== Your assignment ==
Look in the material below for the line holding "directory to IaC". Set it down exactly, with each later line up to and including the line holding "azure subscription id".

▬▬▬

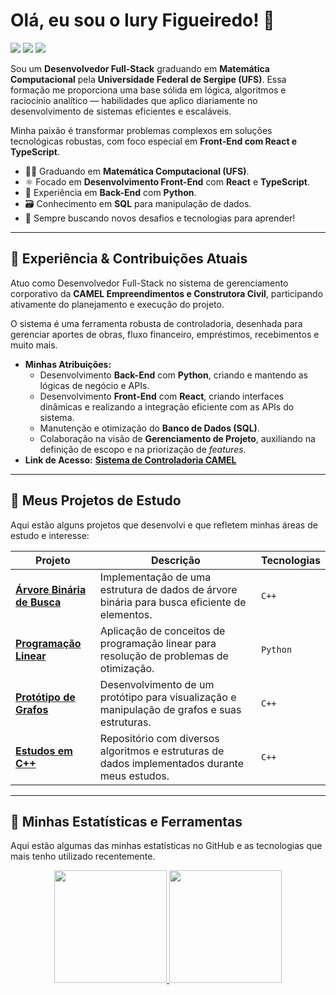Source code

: # Olá, eu sou o Iury Figueiredo! 👋

<p align="left">
  <a href="https://www.instagram.com/iuryloop" target="_blank"><img src="https://img.shields.io/badge/-Instagram-%23E4405F?style=for-the-badge&logo=instagram&logoColor=white" target="_blank"></a>
  <a href="https://www.linkedin.com/in/iury-figueiredo-/" target="_blank"><img src="https://img.shields.io/badge/-LinkedIn-%230077B5?style=for-the-badge&logo=linkedin&logoColor=white" target="_blank"></a>
  <a href="mailto:iury.figueiredo.dev@gmail.com"><img src="https://img.shields.io/badge/-Gmail-%23333?style=for-the-badge&logo=gmail&logoColor=white" target="_blank"></a>
</p>

Sou um **Desenvolvedor Full-Stack** graduando em **Matemática Computacional** pela **Universidade Federal de Sergipe (UFS)**. Essa formação me proporciona uma base sólida em lógica, algoritmos e raciocínio analítico — habilidades que aplico diariamente no desenvolvimento de sistemas eficientes e escaláveis.

Minha paixão é transformar problemas complexos em soluções tecnológicas robustas, com foco especial em **Front-End com React e TypeScript**.

- 👨‍🎓 Graduando em **Matemática Computacional (UFS)**.
- ⚛️ Focado em **Desenvolvimento Front-End** com **React** e **TypeScript**.
- 🐍 Experiência em **Back-End** com **Python**.
- 🗃️ Conhecimento em **SQL** para manipulação de dados.
- 🌱 Sempre buscando novos desafios e tecnologias para aprender!

---

## 💼 Experiência & Contribuições Atuais

Atuo como Desenvolvedor Full-Stack no sistema de gerenciamento corporativo da **CAMEL Empreendimentos e Construtora Civil**, participando ativamente do planejamento e execução do projeto.

O sistema é uma ferramenta robusta de controladoria, desenhada para gerenciar aportes de obras, fluxo financeiro, empréstimos, recebimentos e muito mais.

* **Minhas Atribuições:**
    * Desenvolvimento **Back-End** com **Python**, criando e mantendo as lógicas de negócio e APIs.
    * Desenvolvimento **Front-End** com **React**, criando interfaces dinâmicas e realizando a integração eficiente com as APIs do sistema.
    * Manutenção e otimização do **Banco de Dados (SQL)**.
    * Colaboração na visão de **Gerenciamento de Projeto**, auxiliando na definição de escopo e na priorização de *features*.
* **Link de Acesso:** **[Sistema de Controladoria CAMEL](http://controladoriacamel.com.br:8080/login)**

---

## 🌱 Meus Projetos de Estudo

Aqui estão alguns projetos que desenvolvi e que refletem minhas áreas de estudo e interesse:

| Projeto | Descrição | Tecnologias |
| --- | --- | --- |
| **[Árvore Binária de Busca](https://github.com/loosiury/-rvore-binaria-de-busca)** | Implementação de uma estrutura de dados de árvore binária para busca eficiente de elementos. | `C++` |
| **[Programação Linear](https://github.com/loosiury/Programa-o-linear)** | Aplicação de conceitos de programação linear para resolução de problemas de otimização. | `Python` |
| **[Protótipo de Grafos](https://github.com/loosiury/prototipografoseestruturadedados)** | Desenvolvimento de um protótipo para visualização e manipulação de grafos e suas estruturas. | `C++` |
| **[Estudos em C++](https://github.com/loosiury/c--)** | Repositório com diversos algoritmos e estruturas de dados implementados durante meus estudos. | `C++` |

---

## 🚀 Minhas Estatísticas e Ferramentas

Aqui estão algumas das minhas estatísticas no GitHub e as tecnologias que mais tenho utilizado recentemente.

<p align="center">
  <a href="https://github.com/loosiury">
    <img height="180em" src="https://github-readme-stats.vercel.app/api?username=loosiury&show_icons=true&theme=dracula&include_all_commits=true&count_private=true"/>
    <img height="180em" src="https://github-readme-stats.vercel.app/api/top-langs/?username=loosiury&layout=compact&langs_count=7&theme=dracula"/>
  </a>
</p>

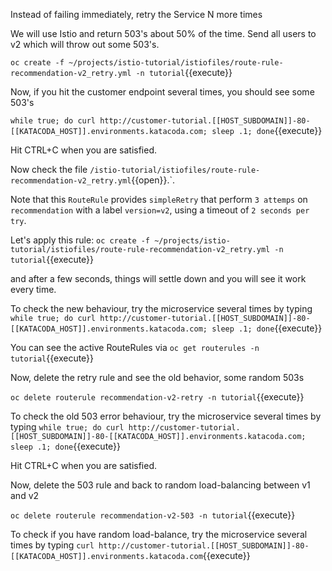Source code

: Instead of failing immediately, retry the Service N more times

We will use Istio and return 503's about 50% of the time. Send all users to v2 which will throw out some 503's.

`oc create -f ~/projects/istio-tutorial/istiofiles/route-rule-recommendation-v2_retry.yml -n tutorial`{{execute}}

Now, if you hit the customer endpoint several times, you should see some 503's

`while true; do curl http://customer-tutorial.[[HOST_SUBDOMAIN]]-80-[[KATACODA_HOST]].environments.katacoda.com; sleep .1; done`{{execute}}

Hit CTRL+C when you are satisfied.

Now check the file `/istio-tutorial/istiofiles/route-rule-recommendation-v2_retry.yml`{{open}}.`.

Note that this `RouteRule` provides `simpleRetry` that perform `3 attemps` on `recommendation` with a label `version=v2`, using a timeout of `2 seconds per try`.

Let's apply this rule: `oc create -f ~/projects/istio-tutorial/istiofiles/route-rule-recommendation-v2_retry.yml -n tutorial`{{execute}}

and after a few seconds, things will settle down and you will see it work every time.

To check the new behaviour, try the microservice several times by typing `while true; do curl http://customer-tutorial.[[HOST_SUBDOMAIN]]-80-[[KATACODA_HOST]].environments.katacoda.com; sleep .1; done`{{execute}}

You can see the active RouteRules via `oc get routerules -n tutorial`{{execute}}

Now, delete the retry rule and see the old behavior, some random 503s

`oc delete routerule recommendation-v2-retry -n tutorial`{{execute}}

To check the old 503 error behaviour, try the microservice several times by typing `while true; do curl http://customer-tutorial.[[HOST_SUBDOMAIN]]-80-[[KATACODA_HOST]].environments.katacoda.com; sleep .1; done`{{execute}}

Hit CTRL+C when you are satisfied.

Now, delete the 503 rule and back to random load-balancing between v1 and v2

`oc delete routerule recommendation-v2-503 -n tutorial`{{execute}}

To check if you have random load-balance, try the microservice several times by typing `curl http://customer-tutorial.[[HOST_SUBDOMAIN]]-80-[[KATACODA_HOST]].environments.katacoda.com`{{execute}}





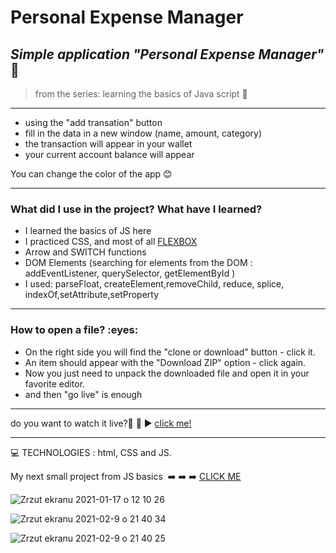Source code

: <h1> Personal Expense Manager </h1>

 
*<h2>Simple application  "Personal Expense Manager"* :blue_book:</h2>
>from the series: learning the basics of Java script  :muscle:

----


* using the "add transation" button
* fill in the data in a new window (name, amount, category)
* the transaction will appear in your wallet
* your current account balance will appear


You can change the color of the app :blush:

-------

<h3>What did I use in the project? What have I learned?</h3>

* I learned the basics of JS here
* I practiced CSS, and most of all [FLEXBOX](https://developer.mozilla.org/en-US/docs/Web/CSS/CSS_Flexible_Box_Layout/Basic_Concepts_of_Flexbox)
* Arrow and SWITCH functions
* DOM Elements (searching for elements from the DOM : addEventListener, querySelector, getElementById )
* I used: parseFloat, createElement,removeChild, reduce, splice, indexOf,setAttribute,setProperty


-----

<h3>How to open a file? :eyes: </h3>

* On the right side you will find the "clone or download" button - click it.
* An item should appear with the "Download ZIP" option - click again.
* Now you just need to unpack the downloaded file and open it in your favorite editor.
* and then "go live" is enough

-----

do you want to watch it live?📲 :calling:  :arrow_forward:   [click me!](https://martynakil.github.io/personal-expense-manager/index.html)

-----


:computer: TECHNOLOGIES : html, CSS  and JS.


My next small project from JS basics  :arrow_right: :arrow_right: :arrow_right: [CLICK ME ](https://github.com/martynakil/weather-app)

![Zrzut ekranu 2021-01-17 o 12 10 26](https://user-images.githubusercontent.com/59742201/104838849-bd203580-58bd-11eb-96ae-ddb833212aa7.png)

![Zrzut ekranu 2021-02-9 o 21 40 34](https://user-images.githubusercontent.com/59742201/107426142-23e0e980-6b20-11eb-8905-fc3b8d7ac60e.png)

![Zrzut ekranu 2021-02-9 o 21 40 25](https://user-images.githubusercontent.com/59742201/107426144-25121680-6b20-11eb-96fe-f09f0ab6466c.png)

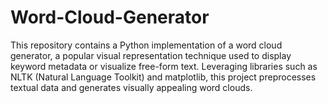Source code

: # Word-Cloud-Generator
This repository contains a Python implementation of a word cloud generator, a popular visual representation technique used to display keyword metadata or visualize free-form text. Leveraging libraries such as NLTK (Natural Language Toolkit) and matplotlib, this project preprocesses textual data and generates visually appealing word clouds.
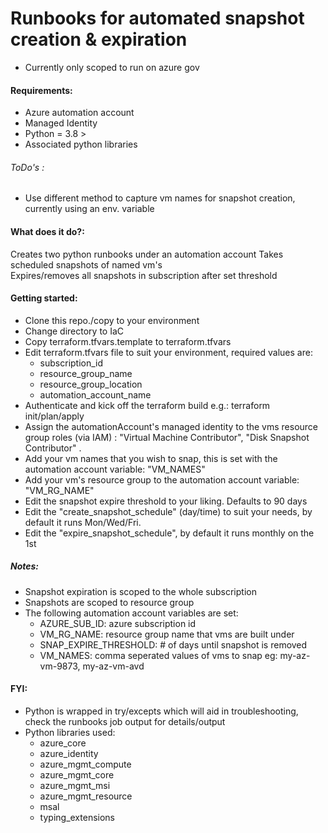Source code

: # Runbooks for automated snapshot creation & expiration 

* Currently only scoped to run on azure gov

#### Requirements:
* Azure automation account
* Managed Identity
* Python = 3.8 > 
* Associated python libraries

###### ToDo's :
* Use different method to capture vm names for snapshot creation, currently using an env. variable

#### What does it do?:
Creates two python runbooks under an automation account
Takes scheduled snapshots of named vm's<br>
Expires/removes all snapshots in subscription after set threshold

#### Getting started:
* Clone this repo./copy to your environment<br>
* Change directory to IaC
* Copy terraform.tfvars.template to terraform.tfvars
* Edit terraform.tfvars file to suit your environment, required values are:
  * subscription_id
  * resource_group_name
  * resource_group_location
  * automation_account_name
* Authenticate and kick off the terraform build e.g.: terraform init/plan/apply 
* Assign the automationAccount's managed identity to the vms resource group roles (via IAM) : "Virtual Machine Contributor", 
  "Disk Snapshot Contributor" .
* Add your vm names that you wish to snap, this is set with the automation account variable: "VM_NAMES"
* Add your vm's resource group to the automation account variable: "VM_RG_NAME"
* Edit the snapshot expire threshold to your liking. Defaults to 90 days
* Edit the "create_snapshot_schedule" (day/time) to suit your needs, by default it runs Mon/Wed/Fri.
* Edit the "expire_snapshot_schedule", by default it runs monthly on the 1st

##### Notes:
* Snapshot expiration is scoped to the whole subscription 
* Snapshots are scoped to resource group
* The following automation account variables are set:
  * AZURE_SUB_ID: azure subscription id
  * VM_RG_NAME: resource group name that vms are built under
  * SNAP_EXPIRE_THRESHOLD: # of days until snapshot is removed
  * VM_NAMES: comma seperated values of vms to snap eg: my-az-vm-9873, my-az-vm-avd 

#### FYI:
* Python is wrapped in try/excepts which will aid in troubleshooting, check the runbooks job output for details/output
* Python libraries used:
   * azure_core
   * azure_identity
   * azure_mgmt_compute
   * azure_mgmt_core
   * azure_mgmt_msi
   * azure_mgmt_resource
   * msal
   * typing_extensions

▬▬▬

== Worked solution ==
* Change directory to IaC
* Copy terraform.tfvars.template to terraform.tfvars
* Edit terraform.tfvars file to suit your environment, required values are:
  * subscription_id
  * resource_group_name
  * resource_group_location
  * automation_account_name
* Authenticate and kick off the terraform build e.g.: terraform init/plan/apply 
* Assign the automationAccount's managed identity to the vms resource group roles (via IAM) : "Virtual Machine Contributor", 
  "Disk Snapshot Contributor" .
* Add your vm names that you wish to snap, this is set with the automation account variable: "VM_NAMES"
* Add your vm's resource group to the automation account variable: "VM_RG_NAME"
* Edit the snapshot expire threshold to your liking. Defaults to 90 days
* Edit the "create_snapshot_schedule" (day/time) to suit your needs, by default it runs Mon/Wed/Fri.
* Edit the "expire_snapshot_schedule", by default it runs monthly on the 1st

##### Notes:
* Snapshot expiration is scoped to the whole subscription 
* Snapshots are scoped to resource group
* The following automation account variables are set:
  * AZURE_SUB_ID: azure subscription id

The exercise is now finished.